*AIM OF THE TASK*. An exact copy of the listing below is required, minus its pictures.

*RECORDS SUPPLIED*.
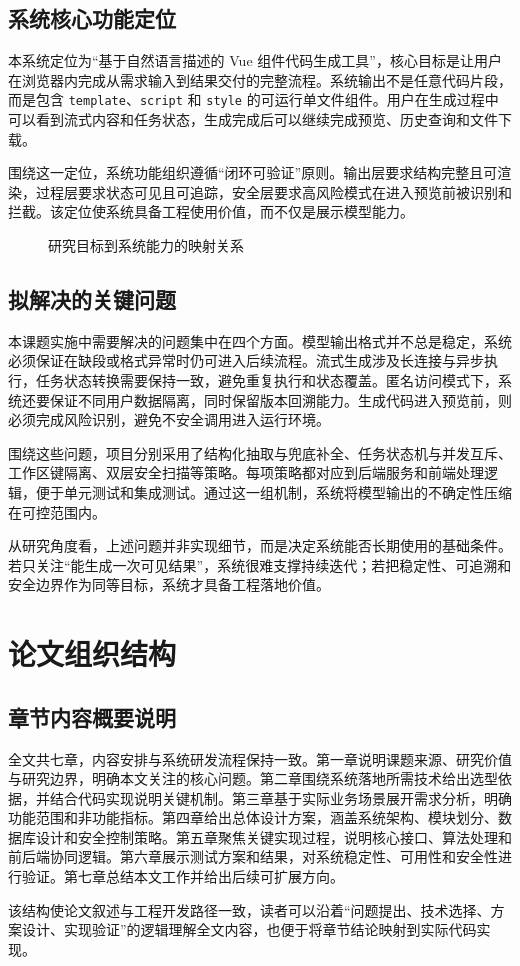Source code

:\subsection{系统核心功能定位}
本系统定位为“基于自然语言描述的 Vue 组件代码生成工具”，核心目标是让用户在浏览器内完成从需求输入到结果交付的完整流程。系统输出不是任意代码片段，而是包含 \texttt{template}、\texttt{script} 和 \texttt{style} 的可运行单文件组件。用户在生成过程中可以看到流式内容和任务状态，生成完成后可以继续完成预览、历史查询和文件下载。

围绕这一定位，系统功能组织遵循“闭环可验证”原则。输出层要求结构完整且可渲染，过程层要求状态可见且可追踪，安全层要求高风险模式在进入预览前被识别和拦截。该定位使系统具备工程使用价值，而不仅是展示模型能力。

\begin{figure}[htbp]
\centering
{}
\caption{研究目标到系统能力的映射关系}
\label{fig:chapter1-goal-map}
\end{figure}

\subsection{拟解决的关键问题}
本课题实施中需要解决的问题集中在四个方面。模型输出格式并不总是稳定，系统必须保证在缺段或格式异常时仍可进入后续流程。流式生成涉及长连接与异步执行，任务状态转换需要保持一致，避免重复执行和状态覆盖。匿名访问模式下，系统还要保证不同用户数据隔离，同时保留版本回溯能力。生成代码进入预览前，则必须完成风险识别，避免不安全调用进入运行环境。

围绕这些问题，项目分别采用了结构化抽取与兜底补全、任务状态机与并发互斥、工作区键隔离、双层安全扫描等策略。每项策略都对应到后端服务和前端处理逻辑，便于单元测试和集成测试。通过这一组机制，系统将模型输出的不确定性压缩在可控范围内。

从研究角度看，上述问题并非实现细节，而是决定系统能否长期使用的基础条件。若只关注“能生成一次可见结果”，系统很难支撑持续迭代；若把稳定性、可追溯和安全边界作为同等目标，系统才具备工程落地价值。

\section{论文组织结构}
\subsection{章节内容概要说明}
全文共七章，内容安排与系统研发流程保持一致。第一章说明课题来源、研究价值与研究边界，明确本文关注的核心问题。第二章围绕系统落地所需技术给出选型依据，并结合代码实现说明关键机制。第三章基于实际业务场景展开需求分析，明确功能范围和非功能指标。第四章给出总体设计方案，涵盖系统架构、模块划分、数据库设计和安全控制策略。第五章聚焦关键实现过程，说明核心接口、算法处理和前后端协同逻辑。第六章展示测试方案和结果，对系统稳定性、可用性和安全性进行验证。第七章总结本文工作并给出后续可扩展方向。

该结构使论文叙述与工程开发路径一致，读者可以沿着“问题提出、技术选择、方案设计、实现验证”的逻辑理解全文内容，也便于将章节结论映射到实际代码实现。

*WRITTEN ANSWER*.
Source code

:\subsection{系统核心功能定位}
本系统定位为“基于自然语言描述的 Vue 组件代码生成工具”，核心目标是让用户在浏览器内完成从需求输入到结果交付的完整流程。系统输出不是任意代码片段，而是包含 \texttt{template}、\texttt{script} 和 \texttt{style} 的可运行单文件组件。用户在生成过程中可以看到流式内容和任务状态，生成完成后可以继续完成预览、历史查询和文件下载。

围绕这一定位，系统功能组织遵循“闭环可验证”原则。输出层要求结构完整且可渲染，过程层要求状态可见且可追踪，安全层要求高风险模式在进入预览前被识别和拦截。该定位使系统具备工程使用价值，而不仅是展示模型能力。

\begin{figure}[htbp]
\centering
{}
\caption{研究目标到系统能力的映射关系}
\label{fig:chapter1-goal-map}
\end{figure}

\subsection{拟解决的关键问题}
本课题实施中需要解决的问题集中在四个方面。模型输出格式并不总是稳定，系统必须保证在缺段或格式异常时仍可进入后续流程。流式生成涉及长连接与异步执行，任务状态转换需要保持一致，避免重复执行和状态覆盖。匿名访问模式下，系统还要保证不同用户数据隔离，同时保留版本回溯能力。生成代码进入预览前，则必须完成风险识别，避免不安全调用进入运行环境。

围绕这些问题，项目分别采用了结构化抽取与兜底补全、任务状态机与并发互斥、工作区键隔离、双层安全扫描等策略。每项策略都对应到后端服务和前端处理逻辑，便于单元测试和集成测试。通过这一组机制，系统将模型输出的不确定性压缩在可控范围内。

从研究角度看，上述问题并非实现细节，而是决定系统能否长期使用的基础条件。若只关注“能生成一次可见结果”，系统很难支撑持续迭代；若把稳定性、可追溯和安全边界作为同等目标，系统才具备工程落地价值。

\section{论文组织结构}
\subsection{章节内容概要说明}
全文共七章，内容安排与系统研发流程保持一致。第一章说明课题来源、研究价值与研究边界，明确本文关注的核心问题。第二章围绕系统落地所需技术给出选型依据，并结合代码实现说明关键机制。第三章基于实际业务场景展开需求分析，明确功能范围和非功能指标。第四章给出总体设计方案，涵盖系统架构、模块划分、数据库设计和安全控制策略。第五章聚焦关键实现过程，说明核心接口、算法处理和前后端协同逻辑。第六章展示测试方案和结果，对系统稳定性、可用性和安全性进行验证。第七章总结本文工作并给出后续可扩展方向。

该结构使论文叙述与工程开发路径一致，读者可以沿着“问题提出、技术选择、方案设计、实现验证”的逻辑理解全文内容，也便于将章节结论映射到实际代码实现。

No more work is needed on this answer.